→ WORK REQUIRED
For each line of the data below, test for "faults". Report only the number of lines that pass.

_ _ _ _ _

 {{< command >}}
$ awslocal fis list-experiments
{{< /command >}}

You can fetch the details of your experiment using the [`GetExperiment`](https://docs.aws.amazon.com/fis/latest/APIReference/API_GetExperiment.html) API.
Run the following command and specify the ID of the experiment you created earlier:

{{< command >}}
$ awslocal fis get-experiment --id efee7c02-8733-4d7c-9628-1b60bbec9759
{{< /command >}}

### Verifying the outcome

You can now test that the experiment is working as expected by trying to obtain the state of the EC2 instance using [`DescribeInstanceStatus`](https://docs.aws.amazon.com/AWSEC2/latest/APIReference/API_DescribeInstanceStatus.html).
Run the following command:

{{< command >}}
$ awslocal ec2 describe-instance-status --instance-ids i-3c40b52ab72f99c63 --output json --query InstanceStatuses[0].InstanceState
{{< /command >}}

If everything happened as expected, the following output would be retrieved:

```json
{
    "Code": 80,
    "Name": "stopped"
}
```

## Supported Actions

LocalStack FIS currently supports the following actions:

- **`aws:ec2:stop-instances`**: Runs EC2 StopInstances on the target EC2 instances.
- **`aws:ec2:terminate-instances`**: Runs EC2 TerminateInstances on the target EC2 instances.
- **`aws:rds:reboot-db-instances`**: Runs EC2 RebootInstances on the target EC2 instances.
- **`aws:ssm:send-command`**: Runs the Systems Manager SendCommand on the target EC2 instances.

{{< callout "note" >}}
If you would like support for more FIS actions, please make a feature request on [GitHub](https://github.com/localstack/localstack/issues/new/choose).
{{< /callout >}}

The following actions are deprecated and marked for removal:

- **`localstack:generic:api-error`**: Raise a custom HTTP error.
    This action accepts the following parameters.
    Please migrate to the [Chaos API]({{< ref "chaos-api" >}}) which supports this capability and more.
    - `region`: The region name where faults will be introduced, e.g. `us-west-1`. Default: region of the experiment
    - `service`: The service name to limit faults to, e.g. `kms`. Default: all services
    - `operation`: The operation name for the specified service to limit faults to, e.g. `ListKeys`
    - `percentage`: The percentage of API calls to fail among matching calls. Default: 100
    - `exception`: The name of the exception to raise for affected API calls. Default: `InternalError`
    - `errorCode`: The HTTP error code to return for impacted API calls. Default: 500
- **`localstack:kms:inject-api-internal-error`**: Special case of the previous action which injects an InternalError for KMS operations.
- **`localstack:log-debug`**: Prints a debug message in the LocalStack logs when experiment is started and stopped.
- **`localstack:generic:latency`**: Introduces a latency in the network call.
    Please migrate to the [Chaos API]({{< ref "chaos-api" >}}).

_ _ _ _ _

→ ANSWER TO THE PROBLEM
3